The killing frost usually comes mid-September in Worthington, and then most of our gardens are done for the year. I have five wide raised beds, twenty feet long, filled with vegetables, from peas to garlic to salad fixings to squash, although not corn because it doesn’t do well here nor onions because I have no luck with them. When we built our home, I could have a large garden finally, but the dozer’s blade sheered off the topsoil in our clearing and what was left was hardpan clay. As Lester Champion, a truck farmer in town, once said, “The ground was so hard you could beat out an iron bar with it.”

So I dug soil from the woods that surround our home, and then used logs to hold it in place. Hank, who likes the world to be plumb, built wooden frames, which I used for a few years. I babied those beds, mixing in organic matter, worms, and after a few years I was as proud of that soil as I was of the vegetables that grew from it.
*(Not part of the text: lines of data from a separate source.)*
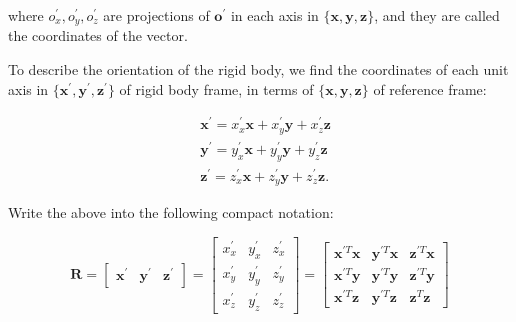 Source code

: \documentclass[10pt]{article}
\begin{document}
where $o_{x}^{\prime}, o_{y}^{\prime}, o_{z}^{\prime}$ are  projections of   $\boldsymbol{o}^{\prime}$ in each axis in $\{\boldsymbol{x}, \boldsymbol{y}, \boldsymbol{z}\}$, and they are called the coordinates of the vector.

\smallskip

To describe the  orientation of the rigid body, we find the coordinates of each unit axis in $\{\boldsymbol{x}^{\prime}, \boldsymbol{y}^{\prime}, \boldsymbol{z}^{\prime}\}$ of rigid body frame, in terms of $\{\boldsymbol{x}, \boldsymbol{y}, \boldsymbol{z}\}$ of reference frame:

$$
    \begin{aligned}
& \boldsymbol{x}^{\prime}=x_{x}^{\prime} \boldsymbol{x}+x_{y}^{\prime} \boldsymbol{y}+x_{z}^{\prime} \boldsymbol{z} \\
& \boldsymbol{y}^{\prime}=y_{x}^{\prime} \boldsymbol{x}+y_{y}^{\prime} \boldsymbol{y}+y_{z}^{\prime} \boldsymbol{z} \\
& \boldsymbol{z}^{\prime}=z_{x}^{\prime} \boldsymbol{x}+z_{y}^{\prime} \boldsymbol{y}+z_{z}^{\prime} \boldsymbol{z} .
\end{aligned}
$$

Write the above into the following compact notation:

$$
    \boldsymbol{R}=\left[\begin{array}{lll}
\boldsymbol{x}^{\prime} & \boldsymbol{y}^{\prime} & \boldsymbol{z}^{\prime} 
\end{array}\right]=\left[\begin{array}{ccc}
x_{x}^{\prime} & y_{x}^{\prime} & z_{x}^{\prime} \\
x_{y}^{\prime} & y_{y}^{\prime} & z_{y}^{\prime} \\
x_{z}^{\prime} & y_{z}^{\prime} & z_{z}^{\prime}
\end{array}\right]=\left[\begin{array}{lll}
\boldsymbol{x}^{\prime T} \boldsymbol{x} & \boldsymbol{y}^{\prime T} \boldsymbol{x} & \boldsymbol{z}^{\prime T} \boldsymbol{x} \\
\boldsymbol{x}^{\prime T} \boldsymbol{y} & \boldsymbol{y}^{\prime T} \boldsymbol{y} & \boldsymbol{z}^{\prime T} \boldsymbol{y} \\
\boldsymbol{x}^{\prime T} \boldsymbol{z} & \boldsymbol{y}^{\prime T} \boldsymbol{z} & \boldsymbol{z}^{T} \boldsymbol{z}
\end{array}\right]
$$
\end{document}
Then several years ago, we had to replace our septic system. It was built to specs but didn’t hold up to two adults and six kids. (For you city dwellers, here’s a tutorial. The waste from our drains and toilets go into a cement box underground, and then the liquid is piped into a leach field where it’s supposed to be absorbed. Ours wasn’t doing that. Later we had a party to officially dedicate the new septic system. I invited my friends from work. They had never heard of such a thing. Neither had we, but it was a good excuse for a party.) But before the work could be done, I had to move my garden, because it would be in the way of a new large leach field. I could have left it behind but I had invested too much in that soil.

So I moved it. I used a spade to fill a wheelbarrow with garden dirt, and then pushed it uphill to a place I knew the dozer wouldn’t go. It took me several weekends. I’m good at these types of plodding outdoor chores: stacking wood, clearing brush, mowing, weeding. I just keep going, putting the little pieces together, not thinking about anything, or working out a problem or what I’ll write next, until I’m done.

Now, my garden’s in a good, high spot, and the earth is black with life and sheltered by a stand of red pines that helps it withstand light frosts. But there’s no stopping a killing frost. What remains after white crystals coat the ground are the hardy greens, Swiss chard, lettuce, if I made a late planting, and kale. The kale I pick until it’s covered by snow. This past year that happened at Christmas. But the tender plants, the tomatoes, cukes, and green beans, are gone. Next month I’ll plant garlic bulbs, and then cover them with a thick mulch of hay to get them through the winter.

We remind ourselves to call Dean Morey, the man who cuts our cordwood, and about all the autumn chores ahead. Already we smell smoke at night from our neighbors’ chimneys. The trees have faded into mossy greens, and the kids are back in school. Winter is on its way. There’s no denying it.
Yesterday my garden in Taos got dinged by frost. The photo above was taken earlier this summer. Some of the tender plants are hanging on, but my garden isn’t the lush oasis it was two days ago. Then, appropriately I found this piece I wrote about my garden in Worthington.